Relationship between the regulatory region polymorphism of human tissue kallikrein gene and essential hypertension.

Ten alleles with length and nucleotide sequence variations were identified in the regulatory region of human tissue kallikrein gene. This present study aimed to study the polymorphisms of the regulatory region of human tissue kallikrein gene of the Chinese and investigate the relationship of the polymorphisms with essential hypertension. A case-control study was conducted in 200 hypertensive and 200 normotensive subjects of unrelated Chinese Han origin. All subjects were aged from 30 to 70 years and had no history of diabetes mellitus, kidney failure, or thyroid gland disease. The alleles were detected by polymerase chain reaction (PCR) and genotyping was performed with allele-specific oligonucleotide analysis (ASO). Data from the essential hypertensive and control subjects were statistically analysed by the Student's t-test and chi2-test. The age- and gender-matching of the groups were accurate. The case group and the control group were in Hardy-Weinberg equilibrium at this locus (cases, P=0.313; control subjects, P=0.457). There were nine alleles among the case and control groups, and the allele frequencies were found to be significantly different between cases and controls (chi2=25.701, P<0.001).
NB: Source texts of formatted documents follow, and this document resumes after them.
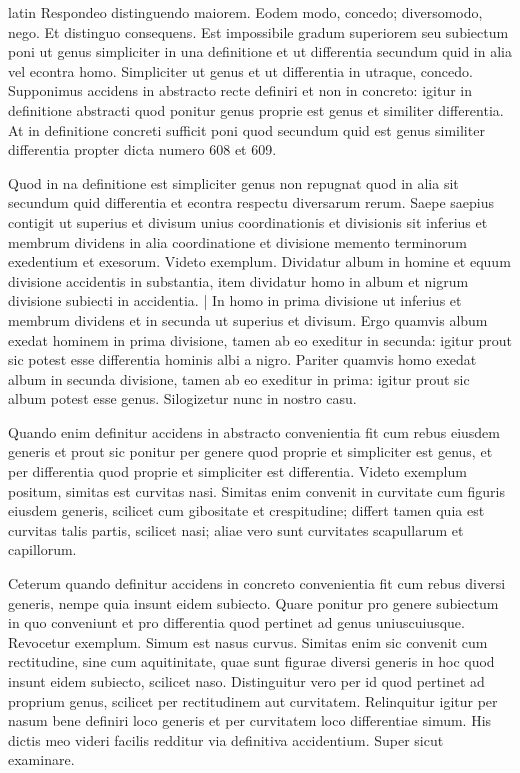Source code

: \begin{otherlanguage*}{latin}
\pstart
  Respondeo distinguendo maiorem. Eodem modo, concedo; diversomodo, nego. Et distinguo consequens. Est impossibile gradum superiorem seu subiectum poni ut genus simpliciter in una definitione et ut differentia secundum quid in alia vel econtra homo. Simpliciter ut genus et ut differentia in utraque, concedo. Supponimus accidens in abstracto recte definiri et non in concreto: igitur in definitione abstracti quod ponitur genus proprie est genus et similiter differentia. At in definitione concreti sufficit poni quod secundum quid est genus similiter differentia propter dicta numero 608 et 609. 
\pend

\pstart
  Quod in na definitione est simpliciter genus non repugnat quod in alia sit secundum quid differentia et econtra respectu diversarum rerum. Saepe saepius contigit ut superius et divisum unius coordinationis et divisionis sit inferius et membrum dividens in alia coordinatione et divisione memento terminorum exedentium et exesorum. Videto exemplum. Dividatur album in homine et equum divisione accidentis in substantia, item dividatur homo in album et nigrum divisione subiecti in accidentia. \textnormal{|}   In homo in prima divisione ut inferius et membrum dividens et in secunda ut superius et divisum. Ergo quamvis album exedat hominem in prima divisione, tamen ab eo exeditur in secunda: igitur prout sic potest esse differentia hominis albi a nigro. Pariter quamvis homo exedat album in secunda divisione, tamen ab eo exeditur in prima: igitur prout sic album potest esse genus. Silogizetur nunc in nostro casu. 
\pend

\pstart
  Quando enim definitur accidens in abstracto convenientia fit cum rebus eiusdem generis et prout sic ponitur per genere quod proprie et simpliciter est genus, et per differentia quod proprie et simpliciter est differentia. Videto exemplum positum, simitas est curvitas nasi. Simitas enim convenit in curvitate cum figuris eiusdem generis, scilicet cum gibositate et crespitudine; differt tamen quia est curvitas talis partis, scilicet nasi; aliae vero sunt curvitates scapullarum et capillorum. 
\pend

\pstart
  Ceterum quando definitur accidens in concreto convenientia fit cum rebus diversi generis, nempe quia insunt eidem subiecto. Quare ponitur pro genere subiectum in quo conveniunt et pro differentia quod pertinet ad genus uniuscuiusque. Revocetur exemplum. Simum est nasus curvus. Simitas enim sic convenit cum rectitudine, sine cum aquitinitate, quae sunt figurae diversi generis in hoc quod insunt eidem subiecto, scilicet naso. Distinguitur vero per id quod pertinet ad proprium genus, scilicet per rectitudinem aut curvitatem. Relinquitur igitur per nasum bene definiri loco generis et per curvitatem loco differentiae simum. His dictis meo videri facilis redditur via definitiva accidentium. Super sicut examinare. 
\pend


\end{otherlanguage*}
The genotype frequencies were also significantly different (chi2=70.100, P<0.001) between these two groups. In conclusion, there are polymorphisms in the regulatory region of human tissue kallikrein gene in the Chinese Han people. Differences in both allele frequencies and genotype frequencies between these two groups have provided evidence towards the association of hypertension with the polymorphisms in this studied site.